(Saved entries)
◇ ◇ ◇ ◇ ◇

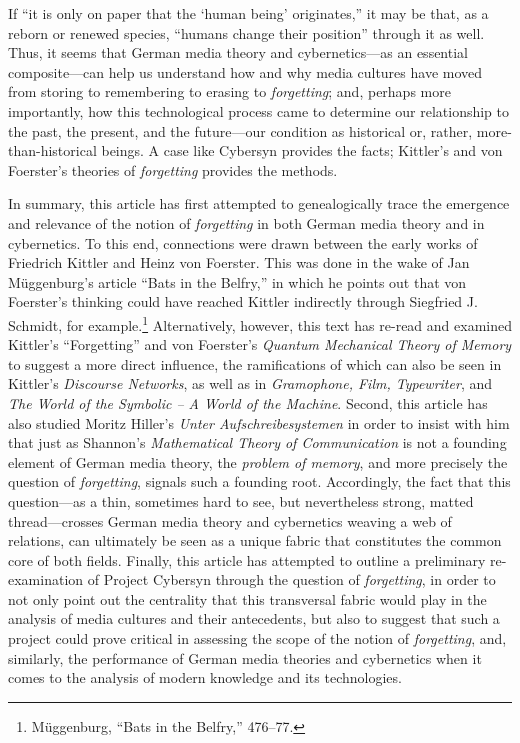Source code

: \documentclass{tufte-handout}
\begin{document}
If ``it is only on paper that the `human being' originates,'' it may be
that, as a reborn or renewed species, ``humans change their position''
through it as well. Thus, it seems that German media theory and
cybernetics---as an essential composite---can help us understand how and
why media cultures have moved from storing to remembering to erasing to
\emph{forgetting}; and, perhaps more importantly, how this technological
process came to determine our relationship to the past, the present, and
the future---our condition as historical or, rather,\newpage\noindent
more-than-historical beings. A case like Cybersyn provides the facts;
Kittler's and von Foerster's theories of \emph{forgetting} provides the
methods.



In summary, this article has first attempted to genealogically trace the
emergence and relevance of the notion of \emph{forgetting} in both
German media theory and in cybernetics. To this end, connections were
drawn between the early works of Friedrich Kittler and Heinz von
Foerster. This was done in the wake of Jan Müggenburg's article ``Bats
in the Belfry,'' in which he points out that von Foerster's thinking
could have reached Kittler indirectly through Siegfried J. Schmidt, for
example.\footnote{Müggenburg, ``Bats in the Belfry,'' 476--77.}
Alternatively, however, this text has re-read and examined Kittler's
``Forgetting'' and von Foerster's \emph{Quantum Mechanical Theory of
Memory} to suggest a more direct influence, the ramifications of which
can also be seen in Kittler's \emph{Discourse Networks}, as well as in
\emph{Gramophone, Film, Typewriter}, and \emph{The World of the Symbolic
-- A World of the Machine}. Second, this article has also studied Moritz
Hiller's \emph{Unter Aufschreibesystemen} in order to insist with him
that just as Shannon's \emph{Mathematical Theory of Communication} is
not a founding element of German media theory, the \emph{problem of
memory}, and more precisely the question of \emph{forgetting}, signals
such a founding root. Accordingly, the fact that this question---as a
thin, sometimes hard to see, but nevertheless strong, matted
thread---crosses German media theory and cybernetics weaving a web of
relations, can ultimately be seen as a unique fabric that constitutes
the common core of both fields. Finally, this article has attempted to
outline a preliminary re-examination of Project Cybersyn through the
question of \emph{forgetting}, in order to not only point out the
centrality that this transversal fabric would play in the analysis of
media cultures and their antecedents, but also to suggest that such a
project could prove critical in assessing the scope of the notion of
\emph{forgetting}, and, similarly, the performance of German media
theories and cybernetics when it comes to the analysis of modern
knowledge and its technologies.
\end{document}
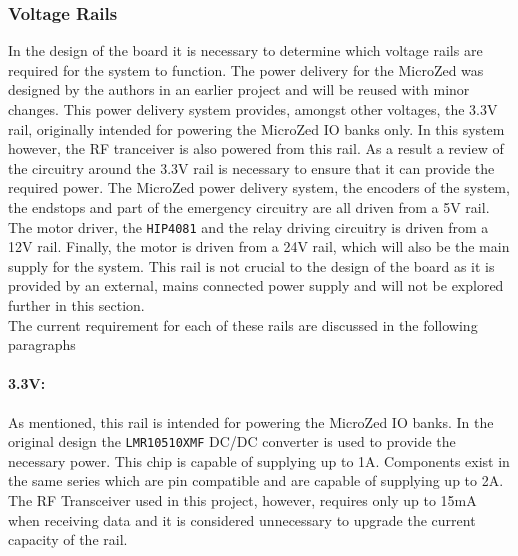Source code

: \subsubsection{Voltage Rails} %
\label{subsub:voltage_rails}
In the design of the board it is necessary to determine which voltage rails are required for the system to function.
The power delivery for the MicroZed was designed by the authors in an earlier project \cite{isaswarm} and will be reused with minor changes.
This power delivery system provides, amongst other voltages, the 3.3V rail, originally intended for powering the MicroZed IO banks only.
In this system however, the RF tranceiver is also powered from this rail.
As a result a review of the circuitry around the 3.3V rail is necessary to ensure that it can provide the required power.
The MicroZed power delivery system, the encoders of the system, the endstops and part of the emergency circuitry are all driven from a 5V rail.
The motor driver, the \texttt{HIP4081} \cite{driver} and the relay driving circuitry is driven from a 12V rail.
Finally, the motor is driven from a 24V rail, which will also be the main supply for the system.
This rail is not crucial to the design of the board as it is provided by an external, mains connected power supply and will not be explored further in this section.\\
The current requirement for each of these rails are discussed in the following paragraphs

\paragraph{3.3V:} %
\label{par:3_3v}
As mentioned, this rail is intended for powering the MicroZed IO banks.
In the original design the \texttt{LMR10510XMF} DC/DC converter is used to provide the necessary power.
This chip is capable of supplying up to 1A.
Components exist in the same series which are pin compatible and are capable of supplying up to 2A.
The RF Transceiver used in this project, however, requires only up to 15mA when receiving data and it is considered unnecessary to upgrade the current capacity of the rail.

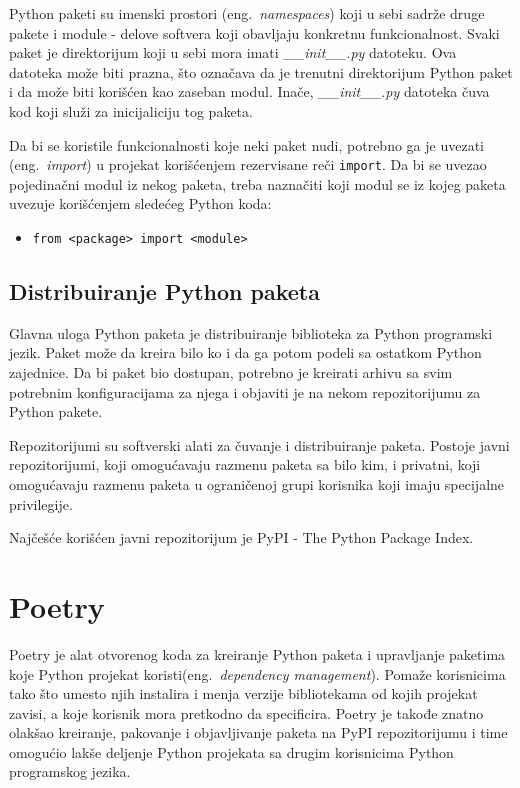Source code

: \documentclass[12pt]{report}
\begin{document}
Python paketi su imenski prostori (eng.\ \textit{namespaces}) koji u sebi sadrže druge pakete i module - delove softvera koji obavljaju konkretnu funkcionalnost. Svaki paket je direktorijum koji u sebi mora imati \textit{\_\_init\_\_.py} datoteku. Ova datoteka može biti prazna, što označava da je trenutni direktorijum Python paket i da može biti korišćen kao zaseban modul. Inače, \textit{\_\_init\_\_.py} datoteka čuva kod koji služi za inicijaliciju tog paketa.

Da bi se koristile funkcionalnosti koje neki paket nudi, potrebno ga je uvezati (eng.\ \textit{import}) u projekat korišćenjem rezervisane reči \texttt{import}. Da bi se uvezao pojedinačni modul iz nekog paketa, treba naznačiti koji modul se iz kojeg paketa uvezuje korišćenjem sledećeg Python koda:

\begin{itemize}
    \item \texttt{from <package> import <module>}
\end{itemize}

\subsection{Distribuiranje Python paketa}

Glavna uloga Python paketa je distribuiranje biblioteka za Python programski jezik. Paket može da kreira bilo ko i da ga potom podeli sa ostatkom Python zajednice. Da bi paket bio dostupan, potrebno je kreirati arhivu sa svim potrebnim konfiguracijama za njega i objaviti je na nekom repozitorijumu za Python pakete.

Repozitorijumi su softverski alati za čuvanje i distribuiranje paketa. Postoje javni repozitorijumi, koji omogućavaju razmenu paketa sa bilo kim, i privatni, koji omogućavaju razmenu paketa u ograničenoj grupi korisnika koji imaju specijalne privilegije.

Najčešće korišćen javni repozitorijum je PyPI \cite{pypi}  - The Python Package Index.

\section{Poetry}
Poetry \cite{poetry} je alat otvorenog koda za kreiranje Python paketa i upravljanje paketima koje Python projekat koristi(eng.\ \textit{dependency management}). Pomaže korisnicima tako što umesto njih instalira i menja verzije  bibliotekama od kojih projekat zavisi, a koje korisnik mora pretkodno da specificira. Poetry je takođe znatno olakšao kreiranje, pakovanje i objavljivanje paketa na PyPI repozitorijumu i time omogućio lakše deljenje Python projekata sa drugim korisnicima Python programskog jezika.
\end{document}
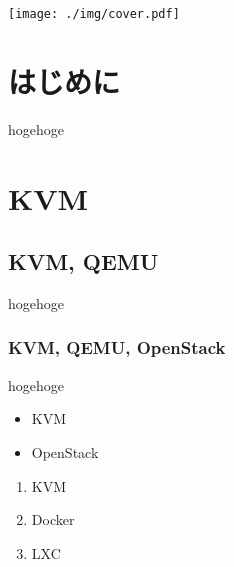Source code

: \documentclass[9pt,b5paper,tombo]{jsbook}
\begin{document}
\enlargethispage{\paperwidth}
\thispagestyle{empty}
\vspace*{-1truein}
\vspace*{-\topmargin}
\vspace*{-\headheight}
\vspace*{-\headsep}
\vspace*{-\topskip}
\noindent\hspace*{-1in}\hspace*{-\oddsidemargin}
\texttt{[image: ./img/cover.pdf]}

\newpage

\thispagestyle{empty}

\tableofcontents

\newpage

\thispagestyle{empty}


\chapter{はじめに}

\setcounter{page}{1}

hogehoge

\chapter{KVM}

\section{KVM, QEMU}

hogehoge

\subsection{KVM, QEMU, OpenStack}

hogehoge

\begin{itemize}
  \item KVM
  \item OpenStack
\end{itemize}


\begin{enumerate}
  \item KVM
  \item Docker
  \item LXC
\end{enumerate}
\end{document}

◇ ◇ ◇ ◇ ◇

▶ [Task requirements]
Every line in the records above that has "provides" counts once. Give the total and nothing else.

▶ [Task answer]
3